### What is needed
Each record is to be reproduced verbatim.

### Task input
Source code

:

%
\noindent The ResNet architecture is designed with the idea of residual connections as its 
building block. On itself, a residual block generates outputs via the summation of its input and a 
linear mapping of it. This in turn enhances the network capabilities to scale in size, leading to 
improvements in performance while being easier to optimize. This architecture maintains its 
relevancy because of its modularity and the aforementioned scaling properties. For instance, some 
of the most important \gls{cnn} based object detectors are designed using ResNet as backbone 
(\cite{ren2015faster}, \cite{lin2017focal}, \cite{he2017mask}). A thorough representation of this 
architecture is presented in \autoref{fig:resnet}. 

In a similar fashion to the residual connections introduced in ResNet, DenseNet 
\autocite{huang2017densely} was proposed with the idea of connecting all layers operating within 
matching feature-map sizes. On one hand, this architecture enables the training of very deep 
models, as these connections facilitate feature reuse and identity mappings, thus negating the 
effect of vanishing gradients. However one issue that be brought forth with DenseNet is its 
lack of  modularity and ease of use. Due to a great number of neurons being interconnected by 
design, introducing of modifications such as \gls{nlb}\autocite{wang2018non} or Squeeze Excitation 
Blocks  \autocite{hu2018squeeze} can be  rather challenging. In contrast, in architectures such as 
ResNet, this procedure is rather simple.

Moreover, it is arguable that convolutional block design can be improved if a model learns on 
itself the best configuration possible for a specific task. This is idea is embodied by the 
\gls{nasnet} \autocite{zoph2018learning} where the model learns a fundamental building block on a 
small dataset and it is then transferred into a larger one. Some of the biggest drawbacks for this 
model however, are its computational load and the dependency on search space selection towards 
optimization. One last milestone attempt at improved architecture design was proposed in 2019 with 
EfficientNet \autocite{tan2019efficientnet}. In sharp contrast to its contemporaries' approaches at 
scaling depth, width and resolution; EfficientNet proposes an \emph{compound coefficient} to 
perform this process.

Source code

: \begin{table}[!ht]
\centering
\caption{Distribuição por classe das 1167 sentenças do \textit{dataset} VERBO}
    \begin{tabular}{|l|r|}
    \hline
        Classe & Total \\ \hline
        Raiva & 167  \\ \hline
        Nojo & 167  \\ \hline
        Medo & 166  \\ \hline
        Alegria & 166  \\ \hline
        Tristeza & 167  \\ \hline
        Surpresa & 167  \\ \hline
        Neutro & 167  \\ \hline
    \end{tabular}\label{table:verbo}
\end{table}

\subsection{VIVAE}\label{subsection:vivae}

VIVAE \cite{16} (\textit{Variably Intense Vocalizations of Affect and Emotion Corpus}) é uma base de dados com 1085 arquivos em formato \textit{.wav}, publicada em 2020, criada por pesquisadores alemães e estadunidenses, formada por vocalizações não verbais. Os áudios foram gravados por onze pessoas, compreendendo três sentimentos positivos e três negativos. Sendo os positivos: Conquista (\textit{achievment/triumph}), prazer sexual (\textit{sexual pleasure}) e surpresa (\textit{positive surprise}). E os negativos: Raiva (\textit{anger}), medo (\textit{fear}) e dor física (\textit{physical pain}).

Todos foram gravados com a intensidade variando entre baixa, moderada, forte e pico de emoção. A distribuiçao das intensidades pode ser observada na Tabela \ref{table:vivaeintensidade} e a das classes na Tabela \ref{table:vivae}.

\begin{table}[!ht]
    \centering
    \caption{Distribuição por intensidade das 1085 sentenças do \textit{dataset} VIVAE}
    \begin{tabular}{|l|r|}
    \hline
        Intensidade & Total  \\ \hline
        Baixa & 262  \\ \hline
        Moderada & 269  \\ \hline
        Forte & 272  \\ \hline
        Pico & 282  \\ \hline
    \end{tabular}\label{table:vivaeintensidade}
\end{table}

### Written solution
Source code

:

%
\noindent The ResNet architecture is designed with the idea of residual connections as its 
building block. On itself, a residual block generates outputs via the summation of its input and a 
linear mapping of it. This in turn enhances the network capabilities to scale in size, leading to 
improvements in performance while being easier to optimize. This architecture maintains its 
relevancy because of its modularity and the aforementioned scaling properties. For instance, some 
of the most important \gls{cnn} based object detectors are designed using ResNet as backbone 
(\cite{ren2015faster}, \cite{lin2017focal}, \cite{he2017mask}). A thorough representation of this 
architecture is presented in \autoref{fig:resnet}. 

In a similar fashion to the residual connections introduced in ResNet, DenseNet 
\autocite{huang2017densely} was proposed with the idea of connecting all layers operating within 
matching feature-map sizes. On one hand, this architecture enables the training of very deep 
models, as these connections facilitate feature reuse and identity mappings, thus negating the 
effect of vanishing gradients. However one issue that be brought forth with DenseNet is its 
lack of  modularity and ease of use. Due to a great number of neurons being interconnected by 
design, introducing of modifications such as \gls{nlb}\autocite{wang2018non} or Squeeze Excitation 
Blocks  \autocite{hu2018squeeze} can be  rather challenging. In contrast, in architectures such as 
ResNet, this procedure is rather simple.

Moreover, it is arguable that convolutional block design can be improved if a model learns on 
itself the best configuration possible for a specific task. This is idea is embodied by the 
\gls{nasnet} \autocite{zoph2018learning} where the model learns a fundamental building block on a 
small dataset and it is then transferred into a larger one. Some of the biggest drawbacks for this 
model however, are its computational load and the dependency on search space selection towards 
optimization. One last milestone attempt at improved architecture design was proposed in 2019 with 
EfficientNet \autocite{tan2019efficientnet}. In sharp contrast to its contemporaries' approaches at 
scaling depth, width and resolution; EfficientNet proposes an \emph{compound coefficient} to 
perform this process.

Source code

: \begin{table}[!ht]
\centering
\caption{Distribuição por classe das 1167 sentenças do \textit{dataset} VERBO}
    \begin{tabular}{|l|r|}
    \hline
        Classe & Total \\ \hline
        Raiva & 167  \\ \hline
        Nojo & 167  \\ \hline
        Medo & 166  \\ \hline
        Alegria & 166  \\ \hline
        Tristeza & 167  \\ \hline
        Surpresa & 167  \\ \hline
        Neutro & 167  \\ \hline
    \end{tabular}\label{table:verbo}
\end{table}

\subsection{VIVAE}\label{subsection:vivae}

VIVAE \cite{16} (\textit{Variably Intense Vocalizations of Affect and Emotion Corpus}) é uma base de dados com 1085 arquivos em formato \textit{.wav}, publicada em 2020, criada por pesquisadores alemães e estadunidenses, formada por vocalizações não verbais. Os áudios foram gravados por onze pessoas, compreendendo três sentimentos positivos e três negativos. Sendo os positivos: Conquista (\textit{achievment/triumph}), prazer sexual (\textit{sexual pleasure}) e surpresa (\textit{positive surprise}). E os negativos: Raiva (\textit{anger}), medo (\textit{fear}) e dor física (\textit{physical pain}).

Todos foram gravados com a intensidade variando entre baixa, moderada, forte e pico de emoção. A distribuiçao das intensidades pode ser observada na Tabela \ref{table:vivaeintensidade} e a das classes na Tabela \ref{table:vivae}.

\begin{table}[!ht]
    \centering
    \caption{Distribuição por intensidade das 1085 sentenças do \textit{dataset} VIVAE}
    \begin{tabular}{|l|r|}
    \hline
        Intensidade & Total  \\ \hline
        Baixa & 262  \\ \hline
        Moderada & 269  \\ \hline
        Forte & 272  \\ \hline
        Pico & 282  \\ \hline
    \end{tabular}\label{table:vivaeintensidade}
\end{table}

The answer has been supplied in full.